More than a month after taking an offer to become NASCAR’s chief communications officer, Brett Jewkes last week began to reshape the organization’s communications efforts. He has developed both a 90- and 180-day plan that features goals ranging from hiring three more employees to meeting with each member of NASCAR’s executive team. The former Taylor executive spoke to staff writer Tripp Mickle recently about what he plans to do in his new job at NASCAR.
Jewkes: One of the things that [Taylor CEO] Tony Signore taught me well is that transformation is a process, not an event. The first part of this whole process has got to be filling some open spots with dynamic and key talent. The openings are: the managing director, the No. 2 in the department; the director of digital and social media; and a director of brand and consumer marketing communications. Second to that, I’m going to look at how we’re organized around the NASCAR media and the Los Angeles office. It’s been good, but it’s been decentralized. We want to integrate all of these departments so that we’re all singing from the same music, which will make us more efficient and more powerful in our communication.

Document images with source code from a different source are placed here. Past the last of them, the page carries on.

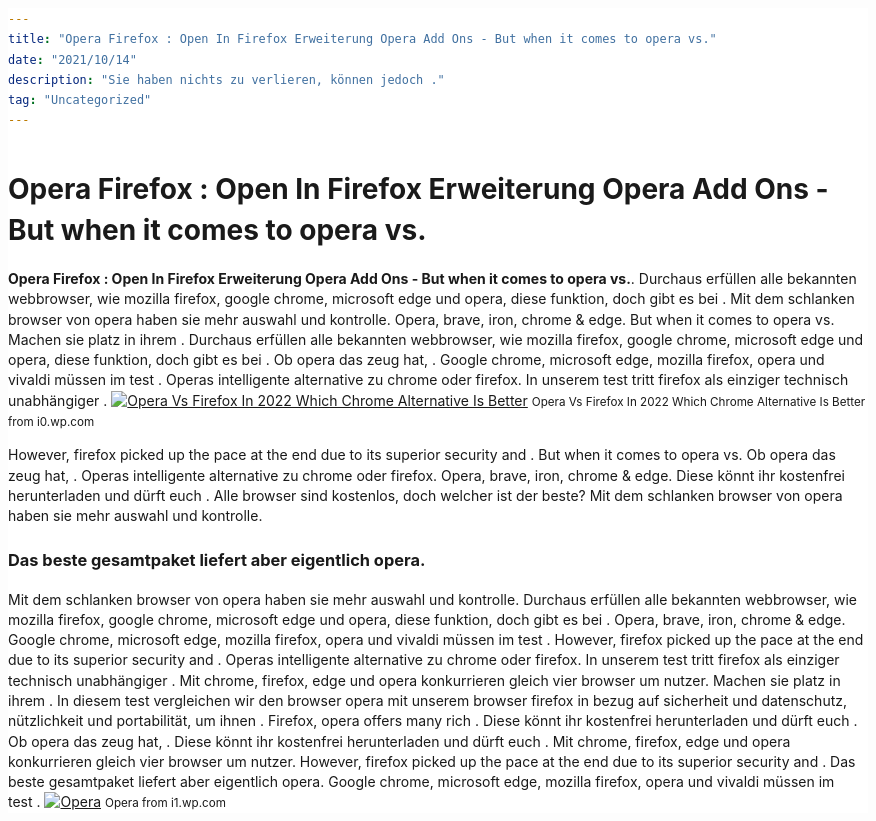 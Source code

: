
 ```yaml
---
title: "Opera Firefox : Open In Firefox Erweiterung Opera Add Ons - But when it comes to opera vs."
date: "2021/10/14"
description: "Sie haben nichts zu verlieren, können jedoch ."
tag: "Uncategorized"
---
```


# Opera Firefox : Open In Firefox Erweiterung Opera Add Ons - But when it comes to opera vs.
**Opera Firefox : Open In Firefox Erweiterung Opera Add Ons - But when it comes to opera vs.**. Durchaus erfüllen alle bekannten webbrowser, wie mozilla firefox, google chrome, microsoft edge und opera, diese funktion, doch gibt es bei . Mit dem schlanken browser von opera haben sie mehr auswahl und kontrolle. Opera, brave, iron, chrome &amp; edge. But when it comes to opera vs. Machen sie platz in ihrem .
Durchaus erfüllen alle bekannten webbrowser, wie mozilla firefox, google chrome, microsoft edge und opera, diese funktion, doch gibt es bei . Ob opera das zeug hat, . Google chrome, microsoft edge, mozilla firefox, opera und vivaldi müssen im test . Operas intelligente alternative zu chrome oder firefox. In unserem test tritt firefox als einziger technisch unabhängiger .
[![Opera Vs Firefox In 2022 Which Chrome Alternative Is Better](https://i0.wp.com/www.cloudwards.net/wp-content/uploads/2019/09/opera-vs-firefox-1.png "Opera Vs Firefox In 2022 Which Chrome Alternative Is Better")](https://i0.wp.com/www.cloudwards.net/wp-content/uploads/2019/09/opera-vs-firefox-1.png)
<small>Opera Vs Firefox In 2022 Which Chrome Alternative Is Better from i0.wp.com</small>

However, firefox picked up the pace at the end due to its superior security and . But when it comes to opera vs. Ob opera das zeug hat, . Operas intelligente alternative zu chrome oder firefox. Opera, brave, iron, chrome &amp; edge. Diese könnt ihr kostenfrei herunterladen und dürft euch . Alle browser sind kostenlos, doch welcher ist der beste? Mit dem schlanken browser von opera haben sie mehr auswahl und kontrolle.

### Das beste gesamtpaket liefert aber eigentlich opera.
Mit dem schlanken browser von opera haben sie mehr auswahl und kontrolle. Durchaus erfüllen alle bekannten webbrowser, wie mozilla firefox, google chrome, microsoft edge und opera, diese funktion, doch gibt es bei . Opera, brave, iron, chrome &amp; edge. Google chrome, microsoft edge, mozilla firefox, opera und vivaldi müssen im test . However, firefox picked up the pace at the end due to its superior security and . Operas intelligente alternative zu chrome oder firefox. In unserem test tritt firefox als einziger technisch unabhängiger . Mit chrome, firefox, edge und opera konkurrieren gleich vier browser um nutzer. Machen sie platz in ihrem . In diesem test vergleichen wir den browser opera mit unserem browser firefox in bezug auf sicherheit und datenschutz, nützlichkeit und portabilität, um ihnen . Firefox, opera offers many rich . Diese könnt ihr kostenfrei herunterladen und dürft euch . Ob opera das zeug hat, .
Diese könnt ihr kostenfrei herunterladen und dürft euch . Mit chrome, firefox, edge und opera konkurrieren gleich vier browser um nutzer. However, firefox picked up the pace at the end due to its superior security and . Das beste gesamtpaket liefert aber eigentlich opera. Google chrome, microsoft edge, mozilla firefox, opera und vivaldi müssen im test .
[![Opera](https://i1.wp.com//search?q=opera+gx+browser&amp;tbm=isch "Opera")](https://i1.wp.com//search?q=opera+gx+browser&amp;tbm=isch)
<small>Opera from i1.wp.com</small>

■ You’ve talked about this being a mind-set change for the organization. What do you mean by that?
Jewkes: It would be very fair to say there are a lot of things that NASCAR’s done that are good things, but they’ve been done in silos where one part of the business wasn’t aware of what someone else was doing in another department. The roll-out was great, but it could have been better if there were combined resources and combined efficiencies.
Here’s a great example. Next week, there are some high-level strategic planning meetings. To underscore how things are changing, I’m moving up my start date because I’ve been included in those meetings. Right off the bat, you have a communications voice included in those planning meetings. That’s how Brian [France] and Steve [Phelps] have elevated communications.

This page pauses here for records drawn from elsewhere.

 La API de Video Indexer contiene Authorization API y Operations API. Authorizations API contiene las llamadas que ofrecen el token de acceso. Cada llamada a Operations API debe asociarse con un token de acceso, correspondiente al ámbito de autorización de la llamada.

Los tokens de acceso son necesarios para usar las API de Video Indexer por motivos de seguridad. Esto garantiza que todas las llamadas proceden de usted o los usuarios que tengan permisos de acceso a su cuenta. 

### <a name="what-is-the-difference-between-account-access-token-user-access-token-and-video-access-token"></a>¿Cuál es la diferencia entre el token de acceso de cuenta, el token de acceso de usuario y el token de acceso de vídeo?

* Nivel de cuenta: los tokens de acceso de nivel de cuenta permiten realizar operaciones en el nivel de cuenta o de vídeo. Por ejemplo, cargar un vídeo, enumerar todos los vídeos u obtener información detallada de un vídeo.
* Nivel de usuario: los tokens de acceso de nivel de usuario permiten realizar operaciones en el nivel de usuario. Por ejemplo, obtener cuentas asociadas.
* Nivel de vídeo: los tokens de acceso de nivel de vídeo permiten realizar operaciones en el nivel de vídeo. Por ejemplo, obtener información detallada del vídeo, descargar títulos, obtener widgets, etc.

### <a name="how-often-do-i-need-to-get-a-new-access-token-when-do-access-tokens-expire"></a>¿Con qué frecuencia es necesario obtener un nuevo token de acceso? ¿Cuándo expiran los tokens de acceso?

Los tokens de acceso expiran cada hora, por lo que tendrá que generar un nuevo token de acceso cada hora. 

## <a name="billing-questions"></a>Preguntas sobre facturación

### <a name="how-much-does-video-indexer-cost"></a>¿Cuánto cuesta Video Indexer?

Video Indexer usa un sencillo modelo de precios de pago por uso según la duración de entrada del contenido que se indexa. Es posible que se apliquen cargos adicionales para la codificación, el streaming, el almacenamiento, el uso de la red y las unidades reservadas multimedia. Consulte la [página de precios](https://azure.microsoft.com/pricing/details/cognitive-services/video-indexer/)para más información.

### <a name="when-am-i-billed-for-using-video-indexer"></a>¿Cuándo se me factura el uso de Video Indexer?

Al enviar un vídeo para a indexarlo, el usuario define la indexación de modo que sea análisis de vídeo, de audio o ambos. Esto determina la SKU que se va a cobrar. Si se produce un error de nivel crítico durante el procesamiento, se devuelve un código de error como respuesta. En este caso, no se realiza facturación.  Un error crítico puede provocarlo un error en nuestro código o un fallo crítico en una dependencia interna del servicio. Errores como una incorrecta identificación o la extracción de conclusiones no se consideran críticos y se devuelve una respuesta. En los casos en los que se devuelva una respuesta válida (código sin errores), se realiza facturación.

Ultimately, once we get this team built out, that will happen everywhere. We’re going to hire a brand and consumer marketing director and that person will be embedded in Jim Obermeyer’s [brand and consumer] group. He or she will be in weekly staff meetings, planning and living and breathing with Jim’s team. That person will be integrating across his peer leaders in [communications] so that something Obermeyer’s group plans to do at the final race at Homestead can be shared and others can pitch in and help. That hasn’t been the case. In the past, something would be planned and people would call PR to get a release.
■ How will you address the issues of ratings and attendance?
Jewkes: TV viewership is absolutely always going to be a critical metric. So far this year, things are trending toward some good news. As I’ve said all along, it’s one metric. It’s always going to be important to partners, but it’s not the be all, end all. There’s a lot of younger viewers who are turning to other resources to follow events, and we need to get a better handle on that from a league perspective. Every other league is trying to do the same. This is one area that I have to spend more time on.
■ If we were to have this conversation three years from now, what would you like to be able to look back on with some sense of pride and accomplishment?
Jewkes: I’m glad you said three years instead of one year. This is going to take some time. I believe in the deepest part of my heart there will be impact almost immediately, but the very nature of this model is longer-term planning. You should be better at dealing with day-to-day issues, but the real value from this approach is that you’re ahead of the game on opportunities and can therefore generate more value for teams, tracks, marketing partners, etc. So, I’m already thinking about the 2012 season and key things coming down the pipe there.
It seems basic, but the key accomplishment would be that I hope that the industry will say that NASCAR is doing a much better job from a communications standpoint of driving the narrative on the sport and being very proactive in selling the sport, selling the drivers and personalities and pushing the value the sport can be for marketing and media partners. That will be a byproduct of having great talent in place on the team so internal communication is much stronger and productive. If that happens in three years, this will be a great success for NASCAR.
■ What is an average day at NASCAR going to look like? Will you be working with Brian France closely?
Jewkes: I don’t think there will be an average day. My outlook calendar is already peppered with all sorts of things, which is good.
Based on what I’ve seen so far and what I think is necessary to get the job done, I think there will be a lot of communication with Brian. He’s very involved in this. He’s very supportive and excited about what we can achieve. One of my first meetings will be with him and talk about his vision. Steve Phelps is the guy who crafted this whole thing and got NASCAR to this point. This new model is new to the entire management team, so I’ll be spending a lot of time with them to help them understand what we need to do to build this thing out.
One of the things I’ve preached to them is that we need to be more offensive, more agile and more proactive in driving the message. They agree and they’re ready to go on that.